For the word "before", search the records and show each line in which it occurs.

=== Begin Enclosure ===

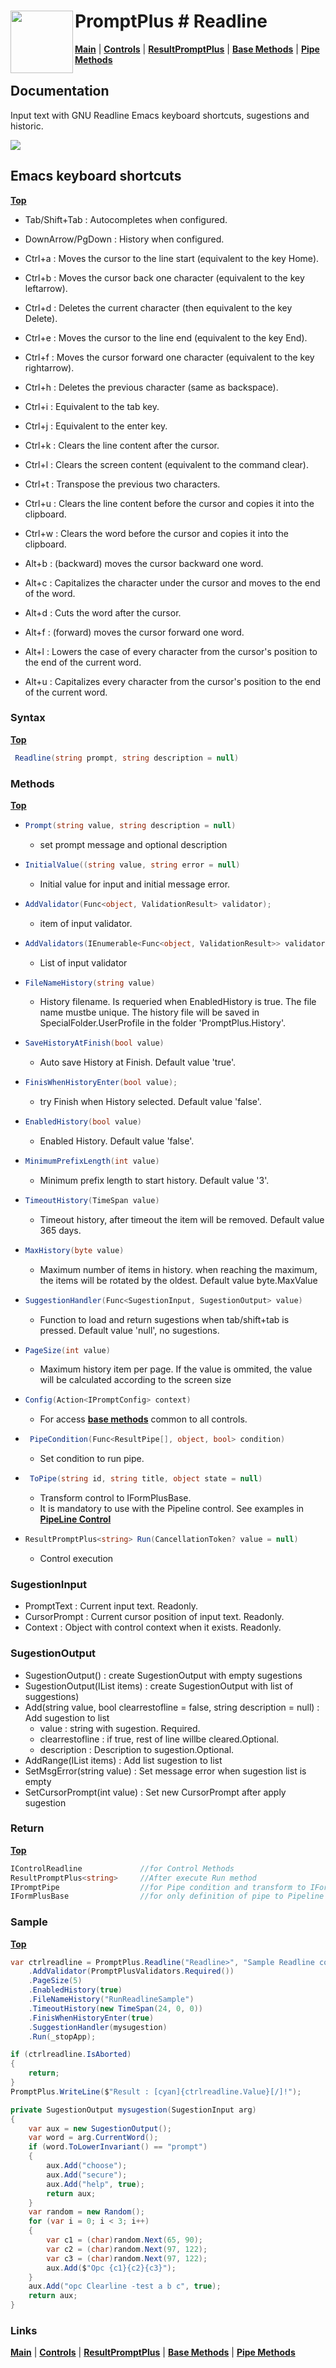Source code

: # <img align="left" width="100" height="100" src="./images/icon.png"> PromptPlus # Readline
[**Main**](index.md#help) | 
[**Controls**](index.md#apis) |
[**ResultPromptPlus**](resultpromptplus) |
[**Base Methods**](basemethods) |
[**Pipe Methods**](pipemethods)

## Documentation
Input text with GNU Readline Emacs keyboard shortcuts, sugestions and historic.

![](./images/Readline.gif)


## Emacs keyboard shortcuts
[**Top**](#promptplus--readline)

- Tab/Shift+Tab  : Autocompletes when configured.
- DownArrow/PgDown : History when configured.

- Ctrl+a : Moves the cursor to the line start (equivalent to the key Home).
- Ctrl+b : Moves the cursor back one character (equivalent to the key leftarrow).
- Ctrl+d : Deletes the current character (then equivalent to the key Delete).
- Ctrl+e : Moves the cursor to the line end (equivalent to the key End).
- Ctrl+f : Moves the cursor forward one character (equivalent to the key rightarrow).
- Ctrl+h : Deletes the previous character (same as backspace).
- Ctrl+i : Equivalent to the tab key.
- Ctrl+j : Equivalent to the enter key.
- Ctrl+k : Clears the line content after the cursor.
- Ctrl+l : Clears the screen content (equivalent to the command clear).
- Ctrl+t : Transpose the previous two characters.
- Ctrl+u : Clears the line content before the cursor and copies it into the clipboard.
- Ctrl+w : Clears the word before the cursor and copies it into the clipboard.
- Alt+b : (backward) moves the cursor backward one word.
- Alt+c : Capitalizes the character under the cursor and moves to the end of the word.
- Alt+d : Cuts the word after the cursor.
- Alt+f : (forward) moves the cursor forward one word.
- Alt+l : Lowers the case of every character from the cursor's position to the end of the current word.
- Alt+u : Capitalizes every character from the cursor's position to the end of the current word.


### Syntax
[**Top**](#promptplus--readline)

```csharp
 Readline(string prompt, string description = null)
 ```

### Methods
[**Top**](#promptplus--readline)

- ```csharp
  Prompt(string value, string description = null)
  ``` 
  - set prompt message and optional description

- ```csharp
  InitialValue((string value, string error = null)
  ``` 
  -  Initial value for input and initial message error.

- ```csharp
  AddValidator(Func<object, ValidationResult> validator);
  ``` 
    - item of input validator.

- ```csharp
  AddValidators(IEnumerable<Func<object, ValidationResult>> validators)
  ``` 
    - List of input validator

- ```csharp
  FileNameHistory(string value)
  ``` 
    - History filename. Is requeried when EnabledHistory is true. The file name mustbe unique. The history file will be saved in SpecialFolder.UserProfile in the folder 'PromptPlus.History'.

- ```csharp
  SaveHistoryAtFinish(bool value)
  ``` 
    - Auto save History at Finish. Default value 'true'.

- ```csharp
  FinisWhenHistoryEnter(bool value);
  ``` 
    - try Finish when History selected. Default value 'false'.

- ```csharp
  EnabledHistory(bool value)
  ``` 
    - Enabled History. Default value 'false'.

- ```csharp
  MinimumPrefixLength(int value)
  ``` 
    - Minimum prefix length to start history. Default value '3'.

- ```csharp
  TimeoutHistory(TimeSpan value)
  ``` 
    - Timeout history, after timeout the item will be removed. Default value 365 days.

- ```csharp
  MaxHistory(byte value)
  ``` 
    - Maximum number of items in history. when reaching the maximum, the items will be rotated by the oldest. Default value byte.MaxValue

- ```csharp
  SuggestionHandler(Func<SugestionInput, SugestionOutput> value)
  ``` 
    - Function to load and return sugestions when tab/shift+tab is pressed. Default value 'null', no sugestions.

- ```csharp
  PageSize(int value)
    ```
    - Maximum history item per page. If the value is ommited, the value will be calculated according to the screen size

- ```csharp
  Config(Action<IPromptConfig> context)
  ``` 
  - For access [**base methods**](basemethods) common to all controls.

- ```csharp
   PipeCondition(Func<ResultPipe[], object, bool> condition)
  ``` 
  - Set condition to run pipe.

- ```csharp
   ToPipe(string id, string title, object state = null)
  ``` 
  - Transform control to IFormPlusBase.
  - It is mandatory to use with the Pipeline control. See examples in [**PipeLine Control**](pipeline)

- ```csharp
  ResultPromptPlus<string> Run(CancellationToken? value = null)
  ``` 
	- Control execution

### SugestionInput

- PromptText    : Current input text. Readonly.
- CursorPrompt  : Current cursor position of input text. Readonly.
- Context       : Object with control context when it exists. Readonly.

### SugestionOutput

- SugestionOutput() : create SugestionOutput with empty sugestions
- SugestionOutput(IList<ItemSugestion> items)  : create SugestionOutput with list of suggestions)
- Add(string value, bool clearrestofline = false, string description = null) : Add sugestion to list
    - value : string with sugestion. Required.
    - clearrestofline : if true, rest of line willbe cleared.Optional.
    - description : Description to sugestion.Optional.
- AddRange(IList<ItemSugestion> items) : Add list sugestion to list
- SetMsgError(string value) : Set message error when sugestion list is empty
- SetCursorPrompt(int value) : Set new CursorPrompt after apply sugestion

### Return
[**Top**](#promptplus--readline)

```csharp
IControlReadline             //for Control Methods
ResultPromptPlus<string>     //After execute Run method
IPromptPipe                  //for Pipe condition and transform to IFormPlusBase 
IFormPlusBase                //for only definition of pipe to Pipeline Control
```

### Sample
[**Top**](#promptplus--readline)

```csharp
var ctrlreadline = PromptPlus.Readline("Readline>", "Sample Readline control")
    .AddValidator(PromptPlusValidators.Required())
    .PageSize(5)
    .EnabledHistory(true)
    .FileNameHistory("RunReadlineSample")
    .TimeoutHistory(new TimeSpan(24, 0, 0))
    .FinisWhenHistoryEnter(true)
    .SuggestionHandler(mysugestion)
    .Run(_stopApp);

if (ctrlreadline.IsAborted)
{
    return;
}
PromptPlus.WriteLine($"Result : [cyan]{ctrlreadline.Value}[/]!");
```

```csharp
private SugestionOutput mysugestion(SugestionInput arg)
{
    var aux = new SugestionOutput();
    var word = arg.CurrentWord();
    if (word.ToLowerInvariant() == "prompt")
    {
        aux.Add("choose");
        aux.Add("secure");
        aux.Add("help", true);
        return aux;
    }
    var random = new Random();
    for (var i = 0; i < 3; i++)
    {
        var c1 = (char)random.Next(65, 90);
        var c2 = (char)random.Next(97, 122);
        var c3 = (char)random.Next(97, 122);
        aux.Add($"Opc {c1}{c2}{c3}");
    }
    aux.Add("opc Clearline -test a b c", true);
    return aux;
}
```

### Links
[**Main**](index.md#help) | 
[**Controls**](index.md#apis) |
[**ResultPromptPlus**](resultpromptplus) |
[**Base Methods**](basemethods) |
[**Pipe Methods**](pipemethods)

=== End Enclosure ===

• Exercise response:
- Ctrl+u : Clears the line content before the cursor and copies it into the clipboard.
- Ctrl+w : Clears the word before the cursor and copies it into the clipboard.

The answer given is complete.